2. The method for scatter imaging of moving objects in a deep learning based very low light environment of claim 1,

the second neural network in the step 3 is optimized, wherein the optimization takes a weak light scattering image as an input of the neural network, outputs a clear image reconstructed by a model, and automatically adjusts training parameters by minimizing a mean square error between the clear image reconstructed by the model and an original clear image, so as to optimize the neural network model.

3. A method for scatter imaging of moving objects in a deep learning based very low light environment as defined in claim 2,

the step 4 specifically comprises the following steps:

step 4-1, inputting the moving object scattering imaging sampling graph into the first neural network obtained in the step 3, and obtaining the position classification information of the moving object;

step 4-2, correcting the position classification information acquired in the step 4-1, wherein the correction refers to prior information that the moving target cannot jump in a non-adjacent interval;

and 4-3, inputting the moving object scattering imaging sampling graph and the position classification information acquired in the step 4-2 into the second neural network acquired in the step 3 to acquire a reconstructed moving object sequence.

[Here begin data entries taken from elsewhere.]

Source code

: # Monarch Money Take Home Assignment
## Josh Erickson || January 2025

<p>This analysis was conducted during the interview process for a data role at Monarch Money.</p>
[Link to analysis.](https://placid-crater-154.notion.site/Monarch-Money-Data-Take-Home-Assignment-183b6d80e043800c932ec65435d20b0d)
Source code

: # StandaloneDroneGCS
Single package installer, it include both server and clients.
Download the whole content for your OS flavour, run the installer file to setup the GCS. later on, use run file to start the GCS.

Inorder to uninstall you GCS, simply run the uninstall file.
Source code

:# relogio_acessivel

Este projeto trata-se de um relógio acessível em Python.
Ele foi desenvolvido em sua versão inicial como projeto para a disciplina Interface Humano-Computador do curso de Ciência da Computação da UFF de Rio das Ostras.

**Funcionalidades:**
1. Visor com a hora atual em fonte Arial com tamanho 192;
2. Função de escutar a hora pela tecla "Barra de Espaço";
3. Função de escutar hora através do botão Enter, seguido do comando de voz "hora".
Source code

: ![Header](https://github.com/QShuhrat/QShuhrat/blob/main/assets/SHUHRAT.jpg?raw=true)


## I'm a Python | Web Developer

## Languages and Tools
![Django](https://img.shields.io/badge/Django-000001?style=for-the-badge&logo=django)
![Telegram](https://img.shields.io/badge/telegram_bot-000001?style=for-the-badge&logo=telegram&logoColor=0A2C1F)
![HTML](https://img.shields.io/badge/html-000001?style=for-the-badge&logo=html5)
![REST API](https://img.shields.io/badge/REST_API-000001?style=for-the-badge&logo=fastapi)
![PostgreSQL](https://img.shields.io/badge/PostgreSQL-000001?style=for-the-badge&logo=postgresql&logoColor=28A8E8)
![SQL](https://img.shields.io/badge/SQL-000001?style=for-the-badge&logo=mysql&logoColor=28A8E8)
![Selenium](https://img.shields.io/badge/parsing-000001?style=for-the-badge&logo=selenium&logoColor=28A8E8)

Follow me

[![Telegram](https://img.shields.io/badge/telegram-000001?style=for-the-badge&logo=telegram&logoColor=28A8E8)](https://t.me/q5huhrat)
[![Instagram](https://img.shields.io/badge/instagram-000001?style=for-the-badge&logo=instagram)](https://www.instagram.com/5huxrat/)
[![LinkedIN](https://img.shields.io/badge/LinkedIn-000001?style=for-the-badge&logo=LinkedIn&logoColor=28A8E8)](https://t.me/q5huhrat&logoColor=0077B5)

4. A method of moving object scatter imaging in a deep learning based very low light environment as claimed in claim 3, wherein the second neural network is a U-shaped network with additional jump connections, the downsampling of the neural network being jump connected with the corresponding level of upsampling, the convolution layers of the neural network being jump connected.

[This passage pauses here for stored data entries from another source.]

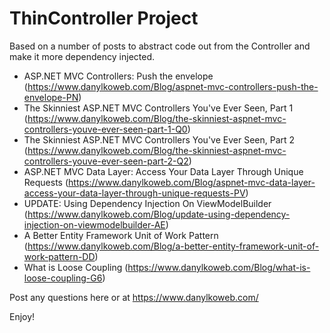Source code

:# ThinController Project

Based on a number of posts to abstract code out from the Controller and make it more dependency injected.

* ASP.NET MVC Controllers: Push the envelope (https://www.danylkoweb.com/Blog/aspnet-mvc-controllers-push-the-envelope-PN)
* The Skinniest ASP.NET MVC Controllers You've Ever Seen, Part 1 (https://www.danylkoweb.com/Blog/the-skinniest-aspnet-mvc-controllers-youve-ever-seen-part-1-Q0)
* The Skinniest ASP.NET MVC Controllers You've Ever Seen, Part 2 (https://www.danylkoweb.com/Blog/the-skinniest-aspnet-mvc-controllers-youve-ever-seen-part-2-Q2)
* ASP.NET MVC Data Layer: Access Your Data Layer Through Unique Requests (https://www.danylkoweb.com/Blog/aspnet-mvc-data-layer-access-your-data-layer-through-unique-requests-PV)
* UPDATE: Using Dependency Injection On ViewModelBuilder (https://www.danylkoweb.com/Blog/update-using-dependency-injection-on-viewmodelbuilder-AE)
* A Better Entity Framework Unit of Work Pattern (https://www.danylkoweb.com/Blog/a-better-entity-framework-unit-of-work-pattern-DD)
* What is Loose Coupling (https://www.danylkoweb.com/Blog/what-is-loose-coupling-G6)

Post any questions here or at https://www.danylkoweb.com/

Enjoy!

5. The method of deep learning based diffuse imaging of moving objects in very low light environments of claim 4, wherein the first neural network is a fully connected network with additional optimizers and random discard connections.

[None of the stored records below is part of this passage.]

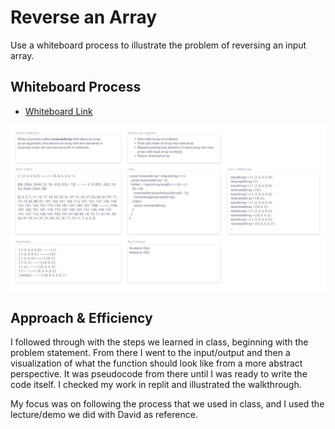 # Reverse an Array

Use a whiteboard process to illustrate the problem of reversing an input array.

## Whiteboard Process

- [Whiteboard Link](https://derekdouglas365923.invisionapp.com/freehand/Code-Challenge-01-pWjkCllOC?dsid_h=9ae495c15f4a38da38b65e8b7cc5ac65e12641f7fe1f1f93463782243e763822&uid_h=77b2dd8848d25cb9727f197c8994d77bbca91fa5d1984002d521e3fc86e765e2)

![Whiteboard](./img/code-challenge-01-whiteboard.png)

## Approach & Efficiency

I followed through with the steps we learned in class, beginning with the problem statement. From there I went to the input/output and then a visualization of what the function should look like from a more abstract perspective. It was pseudocode from there until I was ready to write the code itself. I checked my work in replit and illustrated the walkthrough.

My focus was on following the process that we used in class, and I used the lecture/demo we did with David as reference.
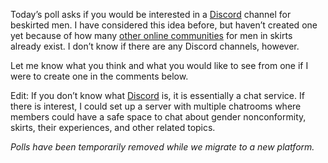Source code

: Today’s poll asks if you would be interested in a [Discord](https://discord.com/) channel for beskirted men. I have considered this idea before, but haven’t created one yet because of how many [other online communities](https://www.the-beskirted-man.com/links/) for men in skirts already exist. I don’t know if there are any Discord channels, however.

Let me know what you think and what you would like to see from one if I were to create one in the comments below.

Edit: If you don’t know what [Discord](https://discord.com/) is, it is essentially a chat service. If there is interest, I could set up a server with multiple chatrooms where members could have a safe space to chat about gender nonconformity, skirts, their experiences, and other related topics.

*Polls have been temporarily removed while we migrate to a new platform.*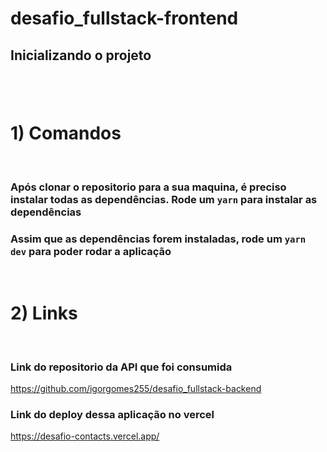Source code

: # desafio_fullstack-frontend

## Inicializando o projeto

#

<br>
<h1><b>1) Comandos </b></h1>
<br>

### Após clonar o repositorio para a sua maquina, é preciso instalar todas as dependências. Rode um `yarn` para instalar as dependências

### Assim que as dependências forem instaladas, rode um `yarn dev` para poder rodar a aplicação

<br>
<h1><b>2) Links </b></h1>
<br>

### Link do repositorio da API que foi consumida

https://github.com/igorgomes255/desafio_fullstack-backend

### Link do deploy dessa aplicação no vercel

https://desafio-contacts.vercel.app/
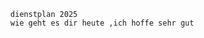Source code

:                          dienstplan 2025
                         wie geht es dir heute ,ich hoffe sehr gut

6. A deep learning-based scattering imaging device for a moving object in an extremely low light environment, the device comprising:

a light source (1) for generating an extremely low light source;

a spatial light modulator (2) for loading a plurality of targets by turning the utility mirror; -the light source (1) emits light incident at the target of the spatial light modulator (2);

a focusing assembly (3, 4, 5) for performing focusing on the target reflected light;

at least one primary scattering light path (6, 7) for performing scattering processing on the focused extremely weak light;

a detector (8) for collecting the extremely weak light processed by the scattered light path;

-a processor module (9) for receiving the light signal of the detector (8) and performing an analysis, performing a method of moving object scatter imaging in a deep learning based very low light environment as claimed in any one of claims 1 to 5.

7. The deep learning based moving object scatter imaging apparatus in an extremely low light environment as claimed in claim 6, wherein the detector (8) performs light field intensity value acquisition at the same frequency as the light source (1).

8. A moving object scattering imaging device in a deep learning based very low light environment as claimed in claim 7, characterized in that the light intensity of the light source (1) is adjustable.

9. The deep learning based moving object scattering imaging device in an extremely low light environment according to claim 6, wherein the at least one stage of scattering light path (6, 7) comprises a first frosted glass (6) and a second frosted glass (7) sequentially arranged along the light path.

10. A deep learning based moving object scatter imaging apparatus in an extremely low light environment according to claim 6, characterized in that the detector (8) is a single photon camera.